WHAT THE EXERCISE ASKS =
Wherever pictures occur in the entries below, leave them out and retype the rest exactly.

DATASET ENTRIES =
______

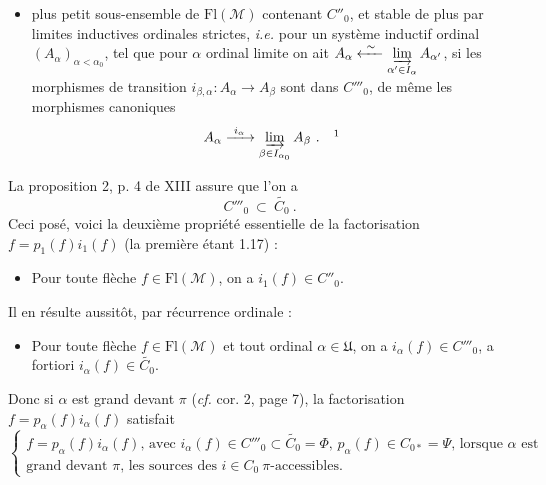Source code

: \documentclass[11pt]{article}
\newcommand{\printedpage}[1]{\marginpar{\footnotesize p.~#1}}
\newcommand{\msp}[1]{\marginpar{\footnotesize [#1]}}
\newcommand{\Fl}{\mathrm{Fl}}
\newcommand{\cM}{\mathcal{M}}
\newcommand{\fU}{\mathfrak{U}}
\begin{document}
\setcounter{footnote}{1}%
\begin{itemize}[leftmargin=10em, labelwidth=9em, labelsep=1em, align=left]
\item[(1.19)\hfill $C'''_0 \ = $] plus petit sous-ensemble de $\Fl(\cM)$ contenant $C''_0$, et stable de plus par limites inductives ordinales strictes, \textit{i.e.} pour un système inductif ordinal $(A_\alpha)_{\alpha<\alpha_0}$, tel que pour $\alpha$ ordinal limite on ait $A_\alpha \xleftarrow{\ \sim\ } \varinjlim\limits_{\alpha' \in I_\alpha} A_{\alpha'}$, si les morphismes de transition $i_{\beta,\alpha} : A_\alpha \longrightarrow A_\beta$ sont dans $C'''_0$, de même les morphismes canoniques
\[
A_\alpha \xrightarrow{\ i_\alpha\ } \varinjlim_{\beta \in I_{\alpha_0}} A_\beta \ . \quad \footnotemark
\]
\end{itemize}

\printedpage{8}
\msp{page 9}

La proposition 2, p. 4 de XIII assure que l'on a
\[
C'''_0 \ \subset \ \widetilde{C_0} \ .
\]
Ceci posé, voici la deuxième propriété essentielle de la factorisation $f = p_1(f)i_1(f)$ (la première étant 1.17) :

\begin{itemize}[leftmargin=5em, labelwidth=4em, labelsep=1em, align=left]
\item[(1.20)] \qquad\qquad Pour toute flèche $f \in \Fl(\cM)$, on a $i_1(f) \in C''_0$.
\end{itemize}

Il en résulte aussitôt, par récurrence ordinale :

\begin{itemize}[leftmargin=5em, labelwidth=4em, labelsep=1em, align=left]
\item[(1.21)] \qquad Pour toute flèche $f \in \Fl(\cM)$ et tout ordinal $\alpha \in \fU$, on a $i_\alpha(f) \in C'''_0$, a fortiori $i_\alpha(f) \in \widetilde{C_0}$.
\end{itemize}

Donc si $\alpha$ est grand devant $\pi$ (\textit{cf.} cor. 2, page 7), la factorisation $f = p_\alpha(f)i_\alpha(f)$ satisfait
\[
\left\{
\begin{array}{l}
f = p_\alpha(f)i_\alpha(f)\text{, avec } i_\alpha(f) \in C'''_0 \subset \widetilde{C_0} = \Phi \text{, } p_\alpha(f) \in C_{0*} = \Psi \text{, lorsque } \alpha \text{ est}\\
\text{grand devant } \pi\text{, les sources des } i \in C_0 \ \pi\text{-accessibles.}
\end{array}
\right.
\tag*{(1.22)}
\]
\end{document}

______

WRITTEN ANSWER =
Source code

: \documentclass[11pt]{article}
\newcommand{\printedpage}[1]{\marginpar{\footnotesize p.~#1}}
\newcommand{\msp}[1]{\marginpar{\footnotesize [#1]}}
\newcommand{\Fl}{\mathrm{Fl}}
\newcommand{\cM}{\mathcal{M}}
\newcommand{\fU}{\mathfrak{U}}
\begin{document}
\setcounter{footnote}{1}%
\begin{itemize}[leftmargin=10em, labelwidth=9em, labelsep=1em, align=left]
\item[(1.19)\hfill $C'''_0 \ = $] plus petit sous-ensemble de $\Fl(\cM)$ contenant $C''_0$, et stable de plus par limites inductives ordinales strictes, \textit{i.e.} pour un système inductif ordinal $(A_\alpha)_{\alpha<\alpha_0}$, tel que pour $\alpha$ ordinal limite on ait $A_\alpha \xleftarrow{\ \sim\ } \varinjlim\limits_{\alpha' \in I_\alpha} A_{\alpha'}$, si les morphismes de transition $i_{\beta,\alpha} : A_\alpha \longrightarrow A_\beta$ sont dans $C'''_0$, de même les morphismes canoniques
\[
A_\alpha \xrightarrow{\ i_\alpha\ } \varinjlim_{\beta \in I_{\alpha_0}} A_\beta \ . \quad \footnotemark
\]
\end{itemize}

\printedpage{8}
\msp{page 9}

La proposition 2, p. 4 de XIII assure que l'on a
\[
C'''_0 \ \subset \ \widetilde{C_0} \ .
\]
Ceci posé, voici la deuxième propriété essentielle de la factorisation $f = p_1(f)i_1(f)$ (la première étant 1.17) :

\begin{itemize}[leftmargin=5em, labelwidth=4em, labelsep=1em, align=left]
\item[(1.20)] \qquad\qquad Pour toute flèche $f \in \Fl(\cM)$, on a $i_1(f) \in C''_0$.
\end{itemize}

Il en résulte aussitôt, par récurrence ordinale :

\begin{itemize}[leftmargin=5em, labelwidth=4em, labelsep=1em, align=left]
\item[(1.21)] \qquad Pour toute flèche $f \in \Fl(\cM)$ et tout ordinal $\alpha \in \fU$, on a $i_\alpha(f) \in C'''_0$, a fortiori $i_\alpha(f) \in \widetilde{C_0}$.
\end{itemize}

Donc si $\alpha$ est grand devant $\pi$ (\textit{cf.} cor. 2, page 7), la factorisation $f = p_\alpha(f)i_\alpha(f)$ satisfait
\[
\left\{
\begin{array}{l}
f = p_\alpha(f)i_\alpha(f)\text{, avec } i_\alpha(f) \in C'''_0 \subset \widetilde{C_0} = \Phi \text{, } p_\alpha(f) \in C_{0*} = \Psi \text{, lorsque } \alpha \text{ est}\\
\text{grand devant } \pi\text{, les sources des } i \in C_0 \ \pi\text{-accessibles.}
\end{array}
\right.
\tag*{(1.22)}
\]
\end{document}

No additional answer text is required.